What's in a name? Tarraco is named after the Spanish port of Tarragona. The name was chosen via a public vote, with over 140,000 people participating in a SEAT car name competition.
At 4.73 metres long, it is the largest SUV in the automaker's range. Its long wheelbase of 2,790mm means the Tarraco provides just enough space for up to seven passengers. Head and leg room in the front and second row seats is generally good although the third-row is best reserved for children unless you are a contortionist. If adults do want to give it a go and sit in the third row, access itself is quite reasonable thanks to the long and wide-opening rear side doors. Third-row seat occupants also get their very own cup holders and a storage tray.

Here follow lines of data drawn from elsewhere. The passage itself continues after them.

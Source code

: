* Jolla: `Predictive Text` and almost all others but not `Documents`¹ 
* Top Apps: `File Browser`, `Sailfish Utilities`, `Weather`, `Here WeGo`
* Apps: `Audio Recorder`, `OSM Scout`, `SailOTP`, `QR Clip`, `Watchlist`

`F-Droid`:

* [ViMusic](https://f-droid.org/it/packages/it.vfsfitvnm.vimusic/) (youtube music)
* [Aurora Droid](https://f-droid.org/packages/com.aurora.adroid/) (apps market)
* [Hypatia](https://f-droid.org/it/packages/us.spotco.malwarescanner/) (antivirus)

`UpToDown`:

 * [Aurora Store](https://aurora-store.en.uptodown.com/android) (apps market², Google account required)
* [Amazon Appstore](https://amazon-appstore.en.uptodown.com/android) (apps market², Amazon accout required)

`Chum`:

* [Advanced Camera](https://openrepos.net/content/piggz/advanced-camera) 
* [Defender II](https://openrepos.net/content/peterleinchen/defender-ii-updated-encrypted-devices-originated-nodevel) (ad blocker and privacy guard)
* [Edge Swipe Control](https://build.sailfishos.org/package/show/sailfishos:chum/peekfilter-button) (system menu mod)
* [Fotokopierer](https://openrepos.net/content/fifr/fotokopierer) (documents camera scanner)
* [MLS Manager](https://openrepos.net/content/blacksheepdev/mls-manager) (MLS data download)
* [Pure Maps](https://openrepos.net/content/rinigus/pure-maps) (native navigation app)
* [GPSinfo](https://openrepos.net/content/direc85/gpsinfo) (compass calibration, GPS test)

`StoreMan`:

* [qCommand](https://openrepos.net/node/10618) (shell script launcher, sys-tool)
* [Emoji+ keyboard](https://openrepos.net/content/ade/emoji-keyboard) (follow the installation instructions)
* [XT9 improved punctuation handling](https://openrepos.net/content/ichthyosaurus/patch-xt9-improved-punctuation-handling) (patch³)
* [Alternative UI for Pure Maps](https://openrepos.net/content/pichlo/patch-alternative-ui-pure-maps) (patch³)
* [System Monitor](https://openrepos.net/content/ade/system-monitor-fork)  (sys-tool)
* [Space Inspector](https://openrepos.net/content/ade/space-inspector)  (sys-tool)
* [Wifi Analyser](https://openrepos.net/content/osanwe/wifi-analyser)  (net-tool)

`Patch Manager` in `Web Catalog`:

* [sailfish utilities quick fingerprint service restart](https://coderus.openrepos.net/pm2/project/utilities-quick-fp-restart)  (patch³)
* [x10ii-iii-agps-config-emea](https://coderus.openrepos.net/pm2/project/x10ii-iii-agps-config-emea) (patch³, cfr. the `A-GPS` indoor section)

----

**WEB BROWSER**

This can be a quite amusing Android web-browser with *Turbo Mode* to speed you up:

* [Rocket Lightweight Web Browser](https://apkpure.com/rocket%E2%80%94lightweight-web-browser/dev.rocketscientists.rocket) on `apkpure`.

The second row seats split 40/20/40 and can slide forwards, backwards and recline which is always a welcome feature to kick back on long journeys. The decent-sized door bins are flock lined to prevent things rattling around.
Further back, the Tarraco's boot offers quite a wide opening with a low lip for storing 230-litres of luggage space with all rear seats in the upright position and 1,775-litres with the seats folded flat. Second-row occupants can use airline-style picnic tables that flip up from the back of the front seats with pop-out cup holders. The trays can be locked in a 45-degree angle position, ideal to prop up a tablet. The generously sized glovebox is chilled via the air-con. The armrest between the two front seats is adjustable too.
Beneath the boot floor liner is a flexible storage arrangement with useful dividers. And beneath this is, joy of joys, an optional spare wheel, just in case. The cargo cover can be stored either on the base of the boot or concealed beneath the boot liner and secured in place to avoid rattling around or taking up space in the main storage area. That's another neat idea.
Infotainment and connectivity
The infotainment system, aka SEAT's Digital Cockpit, incorporates a 10.25 inch driver screen and a central eight-inch display that stands proud of the dash. The automaker points out that its ergonomic and prominent position helps minimise intrusion into the cabin and is closer to the driver's eye-line, thereby making it easier to read.
Tarraco drivers and passengers can get Apple/Android connectivity through the car's infotainment system. As with most centre mount touchscreens, it is a little fiddly at first to work your way around, but you soon get used to it. The HVAC unit, positioned directly beneath, is the polar opposite in terms of its simplicity, with large, clearly marked buttons either side of a central dial that controls the fan speed.
The driver's digital display is an interactive, customisable pixel dense digital instrumentation cluster allowing drivers to reconfigure the view from classic information found on analogue dials, such as speedometer and tachometer, to full colour maps and navigation. The driver information displayed can be changed via a steering wheel mounted roller switch. The sat-nav is a little slow in providing directions though.
Tarraco comes with an array of advanced driver assistance system (ADAS) technologies, including front assist, lane assist and emergency call, park assist and a top view camera system. There is even a system that detects driver tiredness.
On the road
Six trim levels are offered, from the entry-level SE, rising through to SE Technology, Xcellence and Xcellence Lux, FR and FR Sport. The last two were added to the range earlier this year. The Xcellence we took out and about last week was powered by a 2.0-litre, 150PS offering mated to a six-speed manual gearbox. The car's fuel economy lived up to expectations, too. With all seats occupied and headed for the coast, it still managed to deliver just enough oomph when needed.
The long list of creature comforts fitted as standard includes triple-zone climate control, adaptive cruise control, auto-dimming mirrors and parking sensors front and rear. A dial on the centre console enables selection of the driving mode. There is also an SOS (eCall) button located on the headliner in case of an accident.
Once seated in the throne-like SUV manually-adjusted driving position, the eye is drawn to the horizontal chrome line that spans the squishy dash and continues to the material-lined front door panels. It serves to emphasise the width of Tarraco and gives it a little more panache to an otherwise grey and predictable cockpit. That said, it's got family-appeal in spades with an array of durable-looking fabrics to full-on leather on offer. While the interior lacks a wow factor or any sense of flamboyance, it offers plenty of luggage space (even with all seats upright), good all-round visibility and plenty of driver comfort, convenience and safety technologies.